A further object of the present invention is to provide a metal-sintered product having a high hardness portion and a low hardness portion which is easy to correct deformation and to be post-processed.

[0012]

According to the present invention, in order to achieve the above object, there is provided a method for producing a sintered metal product comprising a plurality of parts, wherein each of the plurality of parts is a powder of a metal material. A green molded body is obtained by forming a corresponding molded body part by injection molding using a molding material containing a binder containing a thermoplastic resin.
By subjecting the green molded body to heat treatment under reduced pressure to remove the binder from the green molded body and sinter the metal material powder, different hardnesses can be obtained by using different metal materials for each of the plurality of portions. A method for producing a metal-sintered product having a plurality of parts made of different kinds of materials is provided, which comprises obtaining the metal-sintered product having the plurality of parts.

In one aspect of the present invention, the binder content in each molding material of the plurality of parts is
The shrinkage rates of the molded body portions corresponding to the respective plurality of portions due to the heat treatment are set to be equal.

In an aspect of the present invention, the plurality of portions have a hardness Hmv of 80 to 250 and a hardness Hm of the first portion.
and a second part in which v is 600 or more.

In one aspect of the present invention, the melting point of the metal material of the first portion is higher than the melting point of the metal material of the second portion.

In one aspect of the present invention, the binder content in the molding material of the first portion is higher than the binder content in the molding material of the second portion.

In one aspect of the present invention, the metal material of the first portion has a carbon content of 0.2% or less, and the metal material of the second portion has a carbon content of 0.5% or more. .

In one aspect of the present invention, the metal material of the first portion is stainless steel or Fe-2 to 8% Ni.
And the metal material of the second part is alloy tool steel, carbon tool steel or high speed steel.

According to the present invention, in order to achieve the above object, there is provided a metal sintered product having at least a first portion and a second portion, the first portion having a corrected shape and size. Alternatively, it is made of a sintered body of a first metal material having a low hardness to facilitate post-processing, and the second portion has a hardness Hm.
A sintered metal product, characterized in that it is composed of a sintered body of a second metal material having a high hardness v of 600 or more.

In one aspect of the present invention, the first portion is made of a sintered body of a first metallic material having a hardness Hmv of 80 to 250.

In one aspect of the present invention, the metal material of the first portion has a carbon content of 0.2% or less, and the metal material of the second portion has a carbon content of 0.5% or more. .
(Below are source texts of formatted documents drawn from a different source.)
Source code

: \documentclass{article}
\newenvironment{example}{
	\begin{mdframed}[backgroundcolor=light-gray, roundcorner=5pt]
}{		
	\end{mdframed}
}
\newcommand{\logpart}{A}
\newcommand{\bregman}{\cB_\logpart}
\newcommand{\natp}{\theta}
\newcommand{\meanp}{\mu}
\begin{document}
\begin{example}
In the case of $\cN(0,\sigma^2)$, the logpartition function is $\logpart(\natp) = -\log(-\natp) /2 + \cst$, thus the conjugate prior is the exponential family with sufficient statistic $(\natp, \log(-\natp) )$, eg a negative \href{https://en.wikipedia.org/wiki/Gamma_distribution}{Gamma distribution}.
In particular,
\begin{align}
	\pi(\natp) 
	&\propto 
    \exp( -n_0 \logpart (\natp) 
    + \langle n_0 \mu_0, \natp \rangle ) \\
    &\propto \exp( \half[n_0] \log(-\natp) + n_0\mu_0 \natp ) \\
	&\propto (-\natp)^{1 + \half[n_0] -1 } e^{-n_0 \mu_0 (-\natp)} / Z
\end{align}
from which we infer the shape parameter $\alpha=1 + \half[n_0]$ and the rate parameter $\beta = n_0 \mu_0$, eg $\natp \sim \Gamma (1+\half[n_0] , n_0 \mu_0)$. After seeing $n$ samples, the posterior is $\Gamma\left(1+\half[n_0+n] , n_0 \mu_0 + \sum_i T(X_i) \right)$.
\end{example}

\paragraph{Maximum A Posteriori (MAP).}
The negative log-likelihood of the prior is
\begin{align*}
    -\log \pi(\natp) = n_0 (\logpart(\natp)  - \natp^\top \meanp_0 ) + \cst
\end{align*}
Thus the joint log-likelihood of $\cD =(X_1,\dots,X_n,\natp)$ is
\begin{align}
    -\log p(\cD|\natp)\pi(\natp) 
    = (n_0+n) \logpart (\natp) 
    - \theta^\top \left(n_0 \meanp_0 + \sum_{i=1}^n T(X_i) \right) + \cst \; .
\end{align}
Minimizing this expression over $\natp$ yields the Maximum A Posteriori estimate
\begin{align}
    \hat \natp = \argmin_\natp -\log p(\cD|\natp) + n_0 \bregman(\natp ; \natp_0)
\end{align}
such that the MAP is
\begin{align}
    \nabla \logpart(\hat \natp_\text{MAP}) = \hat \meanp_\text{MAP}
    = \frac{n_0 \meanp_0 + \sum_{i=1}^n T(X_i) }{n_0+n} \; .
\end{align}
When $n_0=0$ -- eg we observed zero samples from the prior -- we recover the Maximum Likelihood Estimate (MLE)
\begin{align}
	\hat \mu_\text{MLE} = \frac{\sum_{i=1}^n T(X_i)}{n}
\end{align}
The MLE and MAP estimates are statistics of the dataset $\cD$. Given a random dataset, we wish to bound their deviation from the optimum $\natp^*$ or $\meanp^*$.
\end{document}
In one aspect of the present invention, the metal material of the first portion is stainless steel or Fe-2 to 8% Ni.
And the metal material of the second part is alloy tool steel, carbon tool steel or high speed steel.

[0023]

BEST MODE FOR CARRYING OUT THE INVENTION Embodiments of the present invention will be described below with reference to the drawings.

FIG. 1 is a schematic process explanatory view showing an embodiment of a method for producing a metal sintered product having a plurality of parts according to the present invention. In this embodiment, an actuator finger for a circular knitting machine is used as the metal sintered product. 2 is a side view showing the actuator finger for the circular knitting machine, and FIG. 3 is a sectional view taken along the line XX '.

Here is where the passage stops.